Quel rapport peut-on aujourd'hui imaginer entre l'étude de l'anatomie et nos représentations esthétiques du corps? C'est à cette question qu'a tenté de répondre l'exposition «Art, anatomie, trois siècles d'évolution des représentations du corps», du 20 avril au 16 mai 2007 à l'Académie royale des Beaux-Arts de Bruxelles.

Le catalogue qui accompagne ce projet recouvre des questions si vastes qu'il mérite l'attention pour ses seules qualités intrinsèques. Dans la somme réunie et forcément inégale, on retiendra en particulier les interventions très pertinentes de Jackie Pigeaud et de Lucien Massaert qui retracent l'histoire de l'esthétisation initiale de l'anatomie dès les travaux d'André Vésale (1514-1564), le précurseur bruxellois en la matière.
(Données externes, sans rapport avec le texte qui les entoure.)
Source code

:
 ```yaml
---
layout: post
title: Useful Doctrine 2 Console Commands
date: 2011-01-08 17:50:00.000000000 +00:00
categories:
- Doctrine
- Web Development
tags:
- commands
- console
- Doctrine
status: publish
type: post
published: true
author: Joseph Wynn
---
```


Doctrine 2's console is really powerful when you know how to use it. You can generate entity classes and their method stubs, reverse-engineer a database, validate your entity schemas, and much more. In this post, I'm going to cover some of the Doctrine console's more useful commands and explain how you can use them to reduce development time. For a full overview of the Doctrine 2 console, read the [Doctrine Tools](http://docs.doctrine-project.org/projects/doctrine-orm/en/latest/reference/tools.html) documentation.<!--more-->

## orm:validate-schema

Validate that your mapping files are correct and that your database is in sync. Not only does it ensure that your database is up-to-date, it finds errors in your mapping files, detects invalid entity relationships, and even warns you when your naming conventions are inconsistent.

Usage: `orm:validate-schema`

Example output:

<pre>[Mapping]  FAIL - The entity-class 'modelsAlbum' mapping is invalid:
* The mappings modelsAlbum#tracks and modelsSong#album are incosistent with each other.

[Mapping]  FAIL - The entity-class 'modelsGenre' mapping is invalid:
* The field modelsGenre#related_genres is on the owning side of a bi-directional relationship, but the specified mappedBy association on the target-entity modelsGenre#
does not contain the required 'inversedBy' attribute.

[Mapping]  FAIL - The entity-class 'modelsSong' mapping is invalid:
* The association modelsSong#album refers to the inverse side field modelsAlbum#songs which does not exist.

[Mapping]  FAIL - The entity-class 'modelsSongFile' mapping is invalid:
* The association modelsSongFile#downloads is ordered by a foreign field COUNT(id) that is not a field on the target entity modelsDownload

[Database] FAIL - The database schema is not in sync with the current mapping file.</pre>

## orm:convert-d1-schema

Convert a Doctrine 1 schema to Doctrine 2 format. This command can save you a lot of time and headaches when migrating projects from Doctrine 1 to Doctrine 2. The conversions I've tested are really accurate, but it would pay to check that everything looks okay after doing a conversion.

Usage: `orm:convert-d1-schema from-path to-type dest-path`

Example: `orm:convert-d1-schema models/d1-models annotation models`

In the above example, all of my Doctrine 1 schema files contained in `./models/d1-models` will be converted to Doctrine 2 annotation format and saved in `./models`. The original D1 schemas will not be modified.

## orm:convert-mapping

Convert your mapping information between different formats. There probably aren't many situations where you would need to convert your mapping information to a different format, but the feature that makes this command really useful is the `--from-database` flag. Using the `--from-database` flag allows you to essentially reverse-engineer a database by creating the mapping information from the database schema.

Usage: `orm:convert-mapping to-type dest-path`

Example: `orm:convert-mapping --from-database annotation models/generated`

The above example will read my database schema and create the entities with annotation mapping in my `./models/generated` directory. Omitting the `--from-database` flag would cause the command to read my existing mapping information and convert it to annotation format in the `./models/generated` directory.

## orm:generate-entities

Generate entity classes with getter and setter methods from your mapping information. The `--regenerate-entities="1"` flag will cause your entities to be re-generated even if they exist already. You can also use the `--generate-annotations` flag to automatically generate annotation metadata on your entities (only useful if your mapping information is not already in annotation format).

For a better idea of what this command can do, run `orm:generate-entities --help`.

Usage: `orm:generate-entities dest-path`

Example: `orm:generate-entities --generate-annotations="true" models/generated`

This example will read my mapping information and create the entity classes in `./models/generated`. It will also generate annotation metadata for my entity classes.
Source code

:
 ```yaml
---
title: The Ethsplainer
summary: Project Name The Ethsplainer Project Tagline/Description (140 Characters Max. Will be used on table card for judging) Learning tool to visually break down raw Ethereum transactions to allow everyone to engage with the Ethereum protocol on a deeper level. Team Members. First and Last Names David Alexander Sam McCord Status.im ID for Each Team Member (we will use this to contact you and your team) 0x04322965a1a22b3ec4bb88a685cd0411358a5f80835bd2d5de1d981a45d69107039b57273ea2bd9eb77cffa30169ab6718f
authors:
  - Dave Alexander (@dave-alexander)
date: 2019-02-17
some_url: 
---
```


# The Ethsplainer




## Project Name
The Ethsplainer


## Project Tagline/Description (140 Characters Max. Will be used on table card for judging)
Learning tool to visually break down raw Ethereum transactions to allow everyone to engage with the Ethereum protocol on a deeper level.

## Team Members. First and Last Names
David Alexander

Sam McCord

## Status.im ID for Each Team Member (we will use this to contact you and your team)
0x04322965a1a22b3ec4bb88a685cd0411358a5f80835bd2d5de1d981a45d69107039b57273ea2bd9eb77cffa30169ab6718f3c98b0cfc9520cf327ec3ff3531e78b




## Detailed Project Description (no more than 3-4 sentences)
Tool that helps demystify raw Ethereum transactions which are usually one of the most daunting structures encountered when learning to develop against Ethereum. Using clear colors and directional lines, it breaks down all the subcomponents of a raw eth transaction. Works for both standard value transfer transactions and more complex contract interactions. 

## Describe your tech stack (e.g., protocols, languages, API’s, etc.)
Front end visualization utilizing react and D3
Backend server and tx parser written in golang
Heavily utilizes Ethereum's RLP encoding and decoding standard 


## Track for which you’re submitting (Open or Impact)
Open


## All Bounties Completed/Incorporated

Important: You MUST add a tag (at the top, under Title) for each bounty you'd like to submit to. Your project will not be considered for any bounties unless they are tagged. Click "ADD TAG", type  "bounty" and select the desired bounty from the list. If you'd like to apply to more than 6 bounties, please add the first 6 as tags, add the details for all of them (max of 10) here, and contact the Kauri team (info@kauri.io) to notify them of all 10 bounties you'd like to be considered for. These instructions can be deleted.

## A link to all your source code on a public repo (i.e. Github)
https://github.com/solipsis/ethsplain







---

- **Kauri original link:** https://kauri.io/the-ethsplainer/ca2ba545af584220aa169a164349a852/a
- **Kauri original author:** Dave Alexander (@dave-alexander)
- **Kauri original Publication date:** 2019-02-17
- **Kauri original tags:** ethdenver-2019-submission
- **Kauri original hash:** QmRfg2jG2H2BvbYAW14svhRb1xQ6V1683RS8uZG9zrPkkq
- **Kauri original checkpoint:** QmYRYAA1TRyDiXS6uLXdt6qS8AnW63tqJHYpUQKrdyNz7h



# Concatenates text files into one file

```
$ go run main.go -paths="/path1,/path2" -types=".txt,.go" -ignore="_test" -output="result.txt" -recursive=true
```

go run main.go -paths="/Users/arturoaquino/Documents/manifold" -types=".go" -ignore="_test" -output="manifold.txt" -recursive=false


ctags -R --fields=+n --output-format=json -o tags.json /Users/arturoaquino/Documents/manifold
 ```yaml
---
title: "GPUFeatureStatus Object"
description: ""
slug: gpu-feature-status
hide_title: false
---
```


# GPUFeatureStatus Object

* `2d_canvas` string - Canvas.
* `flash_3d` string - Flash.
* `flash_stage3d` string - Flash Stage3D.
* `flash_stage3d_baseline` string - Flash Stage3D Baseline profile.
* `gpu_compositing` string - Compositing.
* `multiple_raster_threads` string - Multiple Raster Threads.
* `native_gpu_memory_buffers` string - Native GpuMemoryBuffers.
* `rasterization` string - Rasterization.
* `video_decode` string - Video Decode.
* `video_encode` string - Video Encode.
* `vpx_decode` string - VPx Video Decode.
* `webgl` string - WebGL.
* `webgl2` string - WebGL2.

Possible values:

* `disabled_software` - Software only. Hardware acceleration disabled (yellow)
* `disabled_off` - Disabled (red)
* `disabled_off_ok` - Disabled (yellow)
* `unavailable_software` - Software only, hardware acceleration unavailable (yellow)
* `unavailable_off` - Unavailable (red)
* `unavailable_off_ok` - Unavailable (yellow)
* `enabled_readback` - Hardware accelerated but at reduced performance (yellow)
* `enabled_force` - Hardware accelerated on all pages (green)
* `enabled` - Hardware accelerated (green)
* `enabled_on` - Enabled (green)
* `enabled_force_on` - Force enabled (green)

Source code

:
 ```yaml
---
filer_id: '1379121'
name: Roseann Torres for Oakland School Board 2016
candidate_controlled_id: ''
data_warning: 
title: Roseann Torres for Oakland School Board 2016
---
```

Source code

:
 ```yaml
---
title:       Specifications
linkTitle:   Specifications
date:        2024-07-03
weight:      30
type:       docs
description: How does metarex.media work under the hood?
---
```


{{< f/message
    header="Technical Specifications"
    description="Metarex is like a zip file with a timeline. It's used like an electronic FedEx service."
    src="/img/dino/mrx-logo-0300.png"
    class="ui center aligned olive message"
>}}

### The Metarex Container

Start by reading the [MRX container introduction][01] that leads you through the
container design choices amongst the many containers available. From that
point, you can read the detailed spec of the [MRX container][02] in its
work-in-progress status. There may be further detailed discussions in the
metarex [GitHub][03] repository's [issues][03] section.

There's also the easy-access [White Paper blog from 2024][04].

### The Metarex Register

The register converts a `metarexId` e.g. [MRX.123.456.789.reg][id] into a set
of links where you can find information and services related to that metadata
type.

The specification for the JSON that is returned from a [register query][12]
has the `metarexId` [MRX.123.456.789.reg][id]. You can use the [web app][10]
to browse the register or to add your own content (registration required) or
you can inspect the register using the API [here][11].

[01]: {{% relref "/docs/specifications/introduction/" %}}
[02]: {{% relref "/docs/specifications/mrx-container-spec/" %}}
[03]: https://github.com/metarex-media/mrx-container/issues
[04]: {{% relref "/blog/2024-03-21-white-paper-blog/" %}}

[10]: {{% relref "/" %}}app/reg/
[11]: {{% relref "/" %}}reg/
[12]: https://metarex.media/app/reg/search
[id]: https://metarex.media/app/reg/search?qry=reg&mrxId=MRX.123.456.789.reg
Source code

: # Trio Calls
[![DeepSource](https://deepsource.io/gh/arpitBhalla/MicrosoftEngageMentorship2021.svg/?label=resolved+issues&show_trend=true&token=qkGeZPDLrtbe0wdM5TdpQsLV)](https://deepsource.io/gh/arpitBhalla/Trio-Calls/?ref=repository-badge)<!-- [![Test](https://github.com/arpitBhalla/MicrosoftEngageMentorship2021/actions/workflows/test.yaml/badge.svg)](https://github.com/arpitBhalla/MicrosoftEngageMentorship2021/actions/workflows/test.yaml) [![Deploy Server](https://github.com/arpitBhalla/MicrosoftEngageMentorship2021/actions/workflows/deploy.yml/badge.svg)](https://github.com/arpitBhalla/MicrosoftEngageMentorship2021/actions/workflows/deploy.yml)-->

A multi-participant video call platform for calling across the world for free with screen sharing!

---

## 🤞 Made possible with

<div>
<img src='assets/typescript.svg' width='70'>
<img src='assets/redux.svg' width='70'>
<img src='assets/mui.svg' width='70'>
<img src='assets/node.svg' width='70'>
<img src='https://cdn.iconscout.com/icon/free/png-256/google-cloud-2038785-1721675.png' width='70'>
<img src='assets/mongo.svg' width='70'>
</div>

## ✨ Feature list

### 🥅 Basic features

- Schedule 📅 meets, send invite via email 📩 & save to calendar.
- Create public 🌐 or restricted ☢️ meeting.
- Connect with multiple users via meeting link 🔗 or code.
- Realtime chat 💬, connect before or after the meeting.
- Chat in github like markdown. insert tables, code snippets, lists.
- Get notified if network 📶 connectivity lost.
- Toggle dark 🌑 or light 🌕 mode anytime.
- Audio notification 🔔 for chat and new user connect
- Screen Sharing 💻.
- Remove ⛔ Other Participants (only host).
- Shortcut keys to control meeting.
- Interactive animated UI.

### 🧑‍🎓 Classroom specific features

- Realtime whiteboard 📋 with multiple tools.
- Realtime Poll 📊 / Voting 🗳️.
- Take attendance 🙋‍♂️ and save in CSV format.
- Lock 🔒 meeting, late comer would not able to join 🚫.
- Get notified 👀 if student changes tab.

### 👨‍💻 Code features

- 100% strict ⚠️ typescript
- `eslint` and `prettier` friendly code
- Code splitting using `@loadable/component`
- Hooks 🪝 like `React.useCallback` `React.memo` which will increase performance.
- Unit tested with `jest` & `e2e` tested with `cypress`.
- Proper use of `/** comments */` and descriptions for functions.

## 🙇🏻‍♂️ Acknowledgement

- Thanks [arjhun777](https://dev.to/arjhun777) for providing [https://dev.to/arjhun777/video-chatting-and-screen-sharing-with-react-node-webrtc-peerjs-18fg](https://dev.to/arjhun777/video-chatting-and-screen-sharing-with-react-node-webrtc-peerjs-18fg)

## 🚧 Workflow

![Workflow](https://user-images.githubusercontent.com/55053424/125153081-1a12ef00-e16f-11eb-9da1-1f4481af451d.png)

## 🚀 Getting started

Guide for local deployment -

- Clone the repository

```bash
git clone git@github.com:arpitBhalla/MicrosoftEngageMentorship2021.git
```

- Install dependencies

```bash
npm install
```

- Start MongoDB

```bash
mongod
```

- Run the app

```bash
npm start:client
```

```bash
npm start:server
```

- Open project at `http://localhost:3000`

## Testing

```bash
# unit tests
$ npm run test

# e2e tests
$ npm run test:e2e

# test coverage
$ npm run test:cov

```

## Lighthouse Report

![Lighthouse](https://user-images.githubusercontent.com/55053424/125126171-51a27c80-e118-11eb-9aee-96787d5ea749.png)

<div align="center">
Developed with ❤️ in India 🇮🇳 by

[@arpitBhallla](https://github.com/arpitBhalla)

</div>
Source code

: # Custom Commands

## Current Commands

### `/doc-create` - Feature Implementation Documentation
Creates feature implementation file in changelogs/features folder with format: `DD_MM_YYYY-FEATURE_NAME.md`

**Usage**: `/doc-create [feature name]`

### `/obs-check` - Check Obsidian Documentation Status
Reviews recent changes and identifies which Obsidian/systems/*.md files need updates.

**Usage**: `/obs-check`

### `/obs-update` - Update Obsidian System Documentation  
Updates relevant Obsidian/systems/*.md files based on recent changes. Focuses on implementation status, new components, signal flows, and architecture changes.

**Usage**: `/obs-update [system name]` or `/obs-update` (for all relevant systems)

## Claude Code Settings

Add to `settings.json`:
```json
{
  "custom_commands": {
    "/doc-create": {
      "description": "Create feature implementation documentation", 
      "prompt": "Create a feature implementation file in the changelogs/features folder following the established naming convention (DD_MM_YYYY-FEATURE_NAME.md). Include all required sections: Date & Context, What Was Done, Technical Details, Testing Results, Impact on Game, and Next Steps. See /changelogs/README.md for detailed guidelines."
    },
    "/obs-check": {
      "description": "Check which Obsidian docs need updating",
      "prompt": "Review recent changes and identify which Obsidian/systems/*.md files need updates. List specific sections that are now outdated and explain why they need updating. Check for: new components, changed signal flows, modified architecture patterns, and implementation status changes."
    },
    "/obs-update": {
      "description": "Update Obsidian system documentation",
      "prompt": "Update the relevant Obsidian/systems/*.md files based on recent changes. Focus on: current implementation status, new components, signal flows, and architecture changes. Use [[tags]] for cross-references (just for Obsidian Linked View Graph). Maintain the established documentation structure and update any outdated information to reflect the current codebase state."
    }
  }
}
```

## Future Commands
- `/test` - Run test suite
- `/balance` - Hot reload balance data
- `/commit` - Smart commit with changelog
Alors que l'Occident découvre des terres nouvelles en Amérique, que Nicolas Copernic établit sa révolution et pose les jalons de notre mondialisation actuelle (le modèle de la sphère chère au philosophe allemand contemporain Peter Sloterdijk), Vésale se lance dans l'aventure intérieure et place la conscience de soi au cœur de ses recherches. Les planches de ses traités d'anatomie, réalisées par lui mais également par Calcar, élève du Titien qui se verra d'ailleurs longtemps attribuer la paternité de ces œuvres, mettent en scènes les muscles, les os et les viscères dans un improbable balai macabre. Condamné parce qu'il aurait disséqué une femme vivante, Vésale ouvre néanmoins la voie au spectacle du vivant qui ne cessera de s'affirmer ensuite malgré les résistances religieuses. Et les artistes alors? Fidèles au principe – condamné par Platon – de la reproduction exacte du réel, les découvertes scientifiques des anatomistes leur permettent d'appuyer la représentation des corps sur une composition exacte de leur structure et des modifications que le mouvement entraîne sur la forme d'un muscle ou la posture d'un membre. On peut citer l'Italien Genga (1655-1734) qui n'hésitera pas à réaliser dans son atelier des planches sur lesquelles les cadavres reproduisent fidèlement des compositions classiques tel le Laocoon. Qu'on pense également, bien plus proche de nous, à Francis Bacon qui reconnaissait une dette immense à l'égard des décompositions photographiques du mouvement d'Eadweard Muybridge ou, plus controversées, aux compositions étranges du professeur Von Hagens réalisées cette fois avec de véritables cadavres aux origines douteuses et qui subirent sa méthode de plastination des corps. Parfois aussi, l'anatomiste emprunte des symboles originellement dévolus à l'imaginaire pictural, telle cette mouche rappelant la pourriture terrestre sur une planche de Bidloo (1649-1713).

Par la qualité et l'originalité des reproductions qui y figurent, ce livre vaut à lui seul un détour curieux, voire un prolongement philosophique à la lecture de certaines contributions si votre âme y incline.

 

Art, anatomie, trois siècles d'évolution des représentations du corps, Bruxelles, La Part de l'Œil/Presses de l'Académie des Beaux-Arts de Bruxelles, 2007, 171 p.